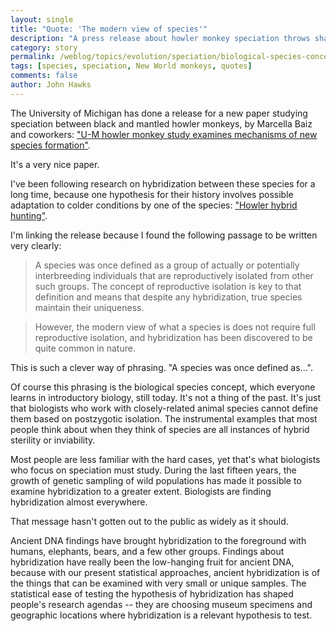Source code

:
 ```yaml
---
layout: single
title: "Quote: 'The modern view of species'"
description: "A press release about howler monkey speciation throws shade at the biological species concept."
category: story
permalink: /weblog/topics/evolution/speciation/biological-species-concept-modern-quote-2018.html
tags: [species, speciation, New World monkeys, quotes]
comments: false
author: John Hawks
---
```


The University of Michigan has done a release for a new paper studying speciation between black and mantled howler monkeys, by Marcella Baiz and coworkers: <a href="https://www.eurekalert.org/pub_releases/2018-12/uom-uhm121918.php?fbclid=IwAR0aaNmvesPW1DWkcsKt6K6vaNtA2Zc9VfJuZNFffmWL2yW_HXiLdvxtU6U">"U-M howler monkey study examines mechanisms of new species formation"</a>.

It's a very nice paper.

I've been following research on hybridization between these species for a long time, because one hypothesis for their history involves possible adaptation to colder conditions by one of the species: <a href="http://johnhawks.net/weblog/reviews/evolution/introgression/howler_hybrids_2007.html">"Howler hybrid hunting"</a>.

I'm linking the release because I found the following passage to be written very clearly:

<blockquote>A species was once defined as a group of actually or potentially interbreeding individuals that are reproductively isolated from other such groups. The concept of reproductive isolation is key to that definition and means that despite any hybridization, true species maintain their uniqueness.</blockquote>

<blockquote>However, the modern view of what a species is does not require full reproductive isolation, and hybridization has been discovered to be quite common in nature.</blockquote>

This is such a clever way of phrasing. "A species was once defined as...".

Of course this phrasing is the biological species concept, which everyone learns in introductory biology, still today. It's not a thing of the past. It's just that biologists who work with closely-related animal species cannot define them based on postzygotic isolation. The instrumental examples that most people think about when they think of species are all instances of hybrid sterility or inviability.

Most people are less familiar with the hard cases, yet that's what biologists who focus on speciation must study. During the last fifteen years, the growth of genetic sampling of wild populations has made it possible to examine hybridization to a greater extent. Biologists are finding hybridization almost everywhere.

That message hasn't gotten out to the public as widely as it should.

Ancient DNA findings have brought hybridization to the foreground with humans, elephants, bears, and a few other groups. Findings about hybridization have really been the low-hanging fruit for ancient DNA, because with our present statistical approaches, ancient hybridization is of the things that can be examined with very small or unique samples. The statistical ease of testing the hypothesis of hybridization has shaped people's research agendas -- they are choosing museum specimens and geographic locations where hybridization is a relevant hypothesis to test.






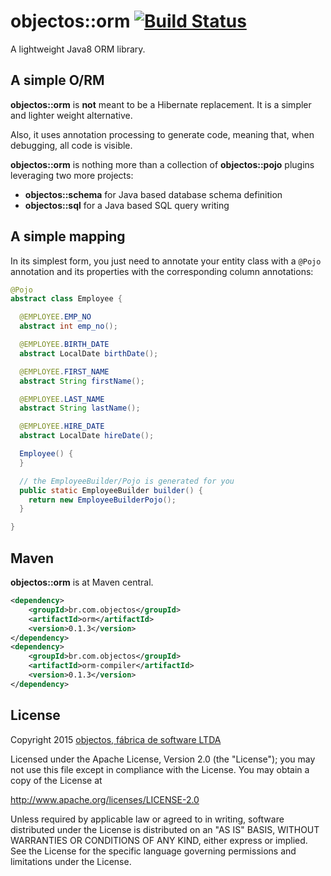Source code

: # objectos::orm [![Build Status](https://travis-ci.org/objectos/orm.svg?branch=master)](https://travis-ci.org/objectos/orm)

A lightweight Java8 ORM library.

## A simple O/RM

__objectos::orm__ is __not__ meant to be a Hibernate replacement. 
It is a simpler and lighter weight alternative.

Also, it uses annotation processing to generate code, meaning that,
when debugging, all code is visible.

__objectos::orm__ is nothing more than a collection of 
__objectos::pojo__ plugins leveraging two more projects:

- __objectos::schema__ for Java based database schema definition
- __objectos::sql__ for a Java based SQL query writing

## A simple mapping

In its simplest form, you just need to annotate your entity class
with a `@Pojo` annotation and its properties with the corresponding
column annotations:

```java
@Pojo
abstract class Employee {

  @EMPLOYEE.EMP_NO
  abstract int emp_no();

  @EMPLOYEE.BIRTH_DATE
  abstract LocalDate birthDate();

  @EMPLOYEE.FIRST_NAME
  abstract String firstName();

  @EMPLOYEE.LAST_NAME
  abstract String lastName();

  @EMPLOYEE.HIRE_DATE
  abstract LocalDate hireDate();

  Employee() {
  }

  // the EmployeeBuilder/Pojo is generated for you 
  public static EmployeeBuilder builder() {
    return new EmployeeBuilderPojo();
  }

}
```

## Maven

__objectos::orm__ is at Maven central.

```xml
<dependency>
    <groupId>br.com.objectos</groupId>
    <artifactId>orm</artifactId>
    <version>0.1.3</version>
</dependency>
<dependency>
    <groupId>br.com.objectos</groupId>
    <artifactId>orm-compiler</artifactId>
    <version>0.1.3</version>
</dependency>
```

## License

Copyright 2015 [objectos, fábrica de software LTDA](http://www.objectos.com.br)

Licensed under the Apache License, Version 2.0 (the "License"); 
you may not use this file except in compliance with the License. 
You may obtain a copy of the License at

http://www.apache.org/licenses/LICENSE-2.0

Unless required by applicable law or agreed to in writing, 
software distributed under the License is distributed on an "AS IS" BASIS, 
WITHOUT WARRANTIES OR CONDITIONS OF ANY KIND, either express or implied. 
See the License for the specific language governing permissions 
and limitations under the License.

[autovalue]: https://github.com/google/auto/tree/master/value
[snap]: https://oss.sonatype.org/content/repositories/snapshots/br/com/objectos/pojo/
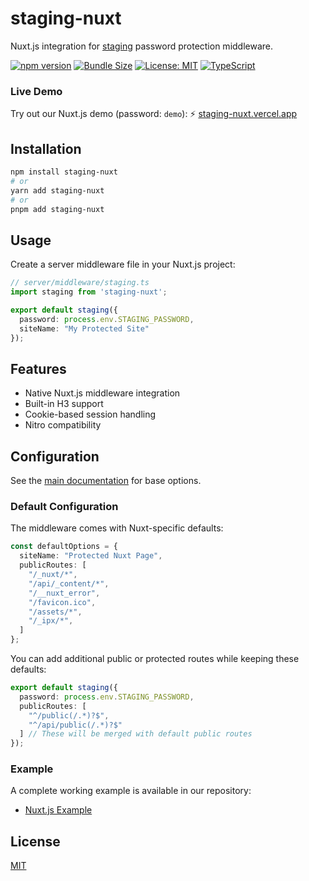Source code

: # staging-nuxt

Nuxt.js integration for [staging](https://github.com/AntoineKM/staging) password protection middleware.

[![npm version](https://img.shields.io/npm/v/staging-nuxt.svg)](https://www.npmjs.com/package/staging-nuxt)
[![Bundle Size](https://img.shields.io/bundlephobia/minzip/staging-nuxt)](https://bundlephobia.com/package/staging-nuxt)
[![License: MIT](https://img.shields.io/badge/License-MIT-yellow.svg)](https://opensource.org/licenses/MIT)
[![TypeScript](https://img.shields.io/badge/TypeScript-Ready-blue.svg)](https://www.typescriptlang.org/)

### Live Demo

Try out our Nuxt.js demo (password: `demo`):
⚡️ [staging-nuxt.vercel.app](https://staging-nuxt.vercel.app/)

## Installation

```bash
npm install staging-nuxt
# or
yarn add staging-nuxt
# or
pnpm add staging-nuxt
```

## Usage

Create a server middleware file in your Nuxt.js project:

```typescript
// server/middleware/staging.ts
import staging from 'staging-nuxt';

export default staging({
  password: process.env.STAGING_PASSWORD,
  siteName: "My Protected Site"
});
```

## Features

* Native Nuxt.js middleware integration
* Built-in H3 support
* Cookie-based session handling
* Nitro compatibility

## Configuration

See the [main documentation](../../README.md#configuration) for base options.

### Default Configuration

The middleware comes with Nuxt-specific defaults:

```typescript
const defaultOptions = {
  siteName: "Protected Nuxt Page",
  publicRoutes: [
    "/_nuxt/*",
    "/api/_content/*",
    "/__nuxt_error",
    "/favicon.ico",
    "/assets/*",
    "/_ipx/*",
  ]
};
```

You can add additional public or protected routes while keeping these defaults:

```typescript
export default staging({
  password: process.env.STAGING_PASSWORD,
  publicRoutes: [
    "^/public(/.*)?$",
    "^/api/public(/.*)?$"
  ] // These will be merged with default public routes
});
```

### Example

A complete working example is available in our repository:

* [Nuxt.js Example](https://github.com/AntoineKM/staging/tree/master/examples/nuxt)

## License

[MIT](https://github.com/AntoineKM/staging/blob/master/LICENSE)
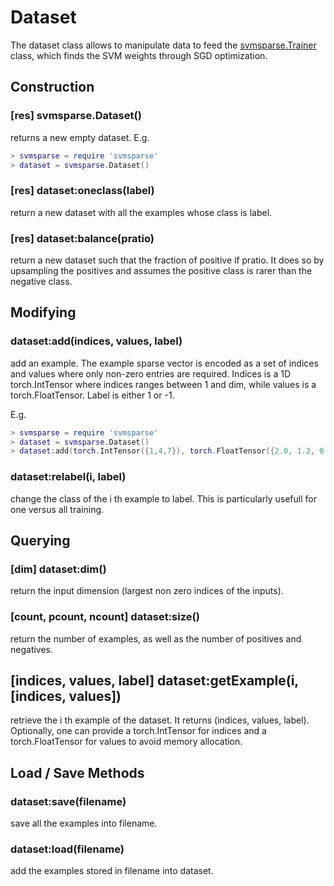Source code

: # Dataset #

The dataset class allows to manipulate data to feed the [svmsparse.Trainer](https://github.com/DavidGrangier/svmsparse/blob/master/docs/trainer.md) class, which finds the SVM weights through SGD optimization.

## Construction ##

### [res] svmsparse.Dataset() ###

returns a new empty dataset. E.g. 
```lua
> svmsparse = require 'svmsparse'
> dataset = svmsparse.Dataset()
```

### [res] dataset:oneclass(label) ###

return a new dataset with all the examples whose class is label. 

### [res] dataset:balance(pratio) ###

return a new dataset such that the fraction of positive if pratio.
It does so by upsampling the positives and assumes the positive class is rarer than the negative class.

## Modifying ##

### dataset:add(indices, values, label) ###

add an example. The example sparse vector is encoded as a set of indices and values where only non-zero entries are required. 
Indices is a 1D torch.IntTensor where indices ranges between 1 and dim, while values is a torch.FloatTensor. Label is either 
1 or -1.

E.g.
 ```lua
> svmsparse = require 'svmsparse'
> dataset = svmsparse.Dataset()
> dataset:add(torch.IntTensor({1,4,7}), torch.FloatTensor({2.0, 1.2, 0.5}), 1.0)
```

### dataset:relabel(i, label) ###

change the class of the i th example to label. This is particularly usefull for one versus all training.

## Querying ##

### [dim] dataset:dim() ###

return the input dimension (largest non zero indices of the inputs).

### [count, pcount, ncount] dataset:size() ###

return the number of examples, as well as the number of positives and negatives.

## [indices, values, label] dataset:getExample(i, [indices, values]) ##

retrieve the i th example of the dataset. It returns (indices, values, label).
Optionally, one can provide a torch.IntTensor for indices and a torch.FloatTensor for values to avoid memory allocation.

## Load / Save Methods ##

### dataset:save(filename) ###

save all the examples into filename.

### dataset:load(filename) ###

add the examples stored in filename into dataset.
════
WORK REQUIRED:
Nothing but the lines with "indices" should be returned, copied from the entries above.

WRITTEN REPLY:
### dataset:add(indices, values, label) ###
add an example. The example sparse vector is encoded as a set of indices and values where only non-zero entries are required. 
Indices is a 1D torch.IntTensor where indices ranges between 1 and dim, while values is a torch.FloatTensor. Label is either 
return the input dimension (largest non zero indices of the inputs).
## [indices, values, label] dataset:getExample(i, [indices, values]) ##
retrieve the i th example of the dataset. It returns (indices, values, label).
Optionally, one can provide a torch.IntTensor for indices and a torch.FloatTensor for values to avoid memory allocation.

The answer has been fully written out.